◆ **Exercise requirements**: Every line below that includes the word "Step" needs to be copied.

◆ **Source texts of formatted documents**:
○ ○ ○ ○ ○ ○ ○

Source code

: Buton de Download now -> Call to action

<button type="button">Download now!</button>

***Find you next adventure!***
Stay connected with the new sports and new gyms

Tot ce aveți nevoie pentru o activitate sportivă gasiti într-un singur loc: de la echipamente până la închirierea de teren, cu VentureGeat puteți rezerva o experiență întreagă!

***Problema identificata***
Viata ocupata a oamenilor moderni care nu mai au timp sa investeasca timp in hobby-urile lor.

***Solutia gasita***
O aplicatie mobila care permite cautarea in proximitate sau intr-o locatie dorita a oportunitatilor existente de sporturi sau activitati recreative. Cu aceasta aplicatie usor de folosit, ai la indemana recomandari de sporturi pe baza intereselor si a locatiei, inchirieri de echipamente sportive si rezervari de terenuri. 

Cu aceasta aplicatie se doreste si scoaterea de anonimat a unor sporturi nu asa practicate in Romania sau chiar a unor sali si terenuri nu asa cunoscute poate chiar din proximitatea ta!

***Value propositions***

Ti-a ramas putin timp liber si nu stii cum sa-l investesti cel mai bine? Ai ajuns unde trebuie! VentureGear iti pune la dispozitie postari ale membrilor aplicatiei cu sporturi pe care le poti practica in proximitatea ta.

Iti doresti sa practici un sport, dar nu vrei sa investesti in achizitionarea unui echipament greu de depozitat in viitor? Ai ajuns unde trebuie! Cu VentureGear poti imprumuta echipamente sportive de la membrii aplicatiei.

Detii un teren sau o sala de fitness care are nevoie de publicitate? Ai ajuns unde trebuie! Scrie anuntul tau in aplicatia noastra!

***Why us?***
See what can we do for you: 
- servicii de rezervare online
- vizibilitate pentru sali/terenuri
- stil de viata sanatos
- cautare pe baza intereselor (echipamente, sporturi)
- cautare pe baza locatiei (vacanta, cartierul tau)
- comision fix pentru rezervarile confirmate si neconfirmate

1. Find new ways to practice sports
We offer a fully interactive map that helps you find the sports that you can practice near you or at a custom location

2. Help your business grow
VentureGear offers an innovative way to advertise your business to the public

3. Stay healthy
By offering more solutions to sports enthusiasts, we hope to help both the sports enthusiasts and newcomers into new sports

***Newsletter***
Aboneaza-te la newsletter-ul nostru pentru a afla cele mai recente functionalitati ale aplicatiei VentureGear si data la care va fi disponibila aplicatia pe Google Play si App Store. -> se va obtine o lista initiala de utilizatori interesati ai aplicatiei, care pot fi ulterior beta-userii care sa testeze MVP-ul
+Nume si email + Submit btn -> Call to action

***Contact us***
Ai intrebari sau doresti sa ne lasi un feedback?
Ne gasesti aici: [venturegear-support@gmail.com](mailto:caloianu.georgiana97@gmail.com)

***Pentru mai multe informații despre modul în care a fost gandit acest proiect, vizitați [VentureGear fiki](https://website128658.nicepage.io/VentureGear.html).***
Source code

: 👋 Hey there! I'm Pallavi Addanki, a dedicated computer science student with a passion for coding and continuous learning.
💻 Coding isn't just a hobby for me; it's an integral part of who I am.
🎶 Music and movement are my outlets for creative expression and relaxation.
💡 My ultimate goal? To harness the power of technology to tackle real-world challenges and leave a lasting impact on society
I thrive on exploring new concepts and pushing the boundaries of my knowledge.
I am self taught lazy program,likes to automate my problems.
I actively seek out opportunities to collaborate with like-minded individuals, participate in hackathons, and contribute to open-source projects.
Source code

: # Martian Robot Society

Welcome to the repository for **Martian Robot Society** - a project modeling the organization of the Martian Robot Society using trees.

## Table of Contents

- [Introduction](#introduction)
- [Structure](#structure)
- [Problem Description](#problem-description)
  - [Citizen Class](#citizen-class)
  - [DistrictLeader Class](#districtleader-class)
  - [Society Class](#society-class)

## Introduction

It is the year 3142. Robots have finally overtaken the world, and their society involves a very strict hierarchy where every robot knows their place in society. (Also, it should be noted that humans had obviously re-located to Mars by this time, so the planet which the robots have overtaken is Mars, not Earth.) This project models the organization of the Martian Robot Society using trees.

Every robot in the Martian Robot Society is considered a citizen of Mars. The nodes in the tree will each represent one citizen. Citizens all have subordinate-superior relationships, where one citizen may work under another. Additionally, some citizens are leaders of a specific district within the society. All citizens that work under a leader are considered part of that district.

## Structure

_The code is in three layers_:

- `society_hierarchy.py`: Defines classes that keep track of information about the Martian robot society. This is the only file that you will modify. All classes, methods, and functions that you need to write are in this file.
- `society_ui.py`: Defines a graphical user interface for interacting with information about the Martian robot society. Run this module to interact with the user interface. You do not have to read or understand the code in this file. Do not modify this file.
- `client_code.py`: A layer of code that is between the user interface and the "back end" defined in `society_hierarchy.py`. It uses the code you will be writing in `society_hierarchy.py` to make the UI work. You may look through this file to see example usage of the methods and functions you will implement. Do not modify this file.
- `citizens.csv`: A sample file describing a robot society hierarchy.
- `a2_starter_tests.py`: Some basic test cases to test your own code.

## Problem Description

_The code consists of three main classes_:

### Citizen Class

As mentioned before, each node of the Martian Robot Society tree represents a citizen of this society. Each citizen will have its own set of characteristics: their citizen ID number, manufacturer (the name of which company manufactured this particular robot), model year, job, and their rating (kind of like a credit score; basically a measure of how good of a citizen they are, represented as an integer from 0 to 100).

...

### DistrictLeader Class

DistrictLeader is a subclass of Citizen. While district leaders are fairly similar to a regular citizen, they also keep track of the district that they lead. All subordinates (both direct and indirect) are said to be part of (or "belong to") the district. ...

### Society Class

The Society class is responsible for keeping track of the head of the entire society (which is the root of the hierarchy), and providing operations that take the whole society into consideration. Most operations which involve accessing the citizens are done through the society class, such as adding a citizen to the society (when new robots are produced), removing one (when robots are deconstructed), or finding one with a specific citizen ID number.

○ ○ ○ ○ ○ ○ ○

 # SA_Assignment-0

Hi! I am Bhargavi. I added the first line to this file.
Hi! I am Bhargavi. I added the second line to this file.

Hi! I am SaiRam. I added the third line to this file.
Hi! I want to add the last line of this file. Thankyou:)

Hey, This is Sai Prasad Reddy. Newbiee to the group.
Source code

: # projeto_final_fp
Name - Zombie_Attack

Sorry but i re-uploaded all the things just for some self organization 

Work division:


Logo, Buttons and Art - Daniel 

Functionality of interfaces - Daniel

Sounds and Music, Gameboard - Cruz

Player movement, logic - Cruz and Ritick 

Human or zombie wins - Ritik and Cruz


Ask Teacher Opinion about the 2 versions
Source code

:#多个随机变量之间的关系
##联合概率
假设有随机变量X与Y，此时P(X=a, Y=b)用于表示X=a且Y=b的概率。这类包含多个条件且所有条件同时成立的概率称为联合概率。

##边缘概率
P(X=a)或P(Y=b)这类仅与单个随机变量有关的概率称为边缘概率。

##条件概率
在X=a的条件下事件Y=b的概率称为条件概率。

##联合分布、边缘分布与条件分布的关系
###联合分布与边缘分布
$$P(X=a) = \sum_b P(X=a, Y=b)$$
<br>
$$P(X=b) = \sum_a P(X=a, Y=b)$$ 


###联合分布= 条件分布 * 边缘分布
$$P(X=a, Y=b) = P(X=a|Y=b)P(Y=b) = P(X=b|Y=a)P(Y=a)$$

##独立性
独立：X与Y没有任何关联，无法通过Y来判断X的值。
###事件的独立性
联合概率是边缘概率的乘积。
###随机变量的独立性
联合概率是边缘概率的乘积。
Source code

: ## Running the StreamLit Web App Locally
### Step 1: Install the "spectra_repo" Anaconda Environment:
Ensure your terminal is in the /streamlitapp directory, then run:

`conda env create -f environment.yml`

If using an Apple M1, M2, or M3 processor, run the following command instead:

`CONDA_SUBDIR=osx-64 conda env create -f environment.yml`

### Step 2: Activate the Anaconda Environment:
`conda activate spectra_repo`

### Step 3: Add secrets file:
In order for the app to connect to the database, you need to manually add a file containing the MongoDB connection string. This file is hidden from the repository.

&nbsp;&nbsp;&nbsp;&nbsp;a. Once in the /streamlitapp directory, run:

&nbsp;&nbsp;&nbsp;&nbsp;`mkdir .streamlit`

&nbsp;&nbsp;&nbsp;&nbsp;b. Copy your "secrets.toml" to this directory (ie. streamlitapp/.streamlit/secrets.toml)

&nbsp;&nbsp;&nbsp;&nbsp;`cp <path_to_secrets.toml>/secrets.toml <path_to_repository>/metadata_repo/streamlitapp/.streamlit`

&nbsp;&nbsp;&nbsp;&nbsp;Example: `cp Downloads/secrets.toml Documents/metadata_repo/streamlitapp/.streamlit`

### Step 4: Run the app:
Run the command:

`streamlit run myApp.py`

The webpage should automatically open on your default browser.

○ ○ ○ ○ ○ ○ ○

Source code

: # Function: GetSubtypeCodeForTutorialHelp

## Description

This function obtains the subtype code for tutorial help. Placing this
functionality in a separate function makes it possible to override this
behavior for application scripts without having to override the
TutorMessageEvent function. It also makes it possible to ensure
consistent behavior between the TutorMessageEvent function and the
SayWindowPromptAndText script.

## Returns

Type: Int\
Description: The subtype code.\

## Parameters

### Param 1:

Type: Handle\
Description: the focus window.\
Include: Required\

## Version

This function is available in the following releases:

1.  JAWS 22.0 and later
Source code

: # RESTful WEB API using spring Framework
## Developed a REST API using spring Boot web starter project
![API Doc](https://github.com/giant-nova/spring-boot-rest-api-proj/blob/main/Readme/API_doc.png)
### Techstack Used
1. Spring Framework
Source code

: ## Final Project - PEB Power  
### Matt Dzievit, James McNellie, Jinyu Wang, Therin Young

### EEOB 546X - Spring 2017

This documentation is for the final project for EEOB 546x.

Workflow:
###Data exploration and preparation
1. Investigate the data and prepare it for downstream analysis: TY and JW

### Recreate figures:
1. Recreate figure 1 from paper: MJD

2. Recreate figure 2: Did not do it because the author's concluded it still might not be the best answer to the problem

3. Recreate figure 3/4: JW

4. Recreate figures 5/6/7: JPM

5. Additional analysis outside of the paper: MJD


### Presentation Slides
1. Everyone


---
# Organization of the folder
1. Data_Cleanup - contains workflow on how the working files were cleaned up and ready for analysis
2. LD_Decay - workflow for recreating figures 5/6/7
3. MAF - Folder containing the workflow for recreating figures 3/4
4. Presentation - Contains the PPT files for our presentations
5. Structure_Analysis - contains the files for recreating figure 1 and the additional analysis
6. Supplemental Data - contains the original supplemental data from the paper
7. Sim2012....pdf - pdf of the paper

○ ○ ○ ○ ○ ○ ○

◆ **Written reply**:
### Step 1: Install the "spectra_repo" Anaconda Environment:
### Step 2: Activate the Anaconda Environment:
### Step 3: Add secrets file:
### Step 4: Run the app:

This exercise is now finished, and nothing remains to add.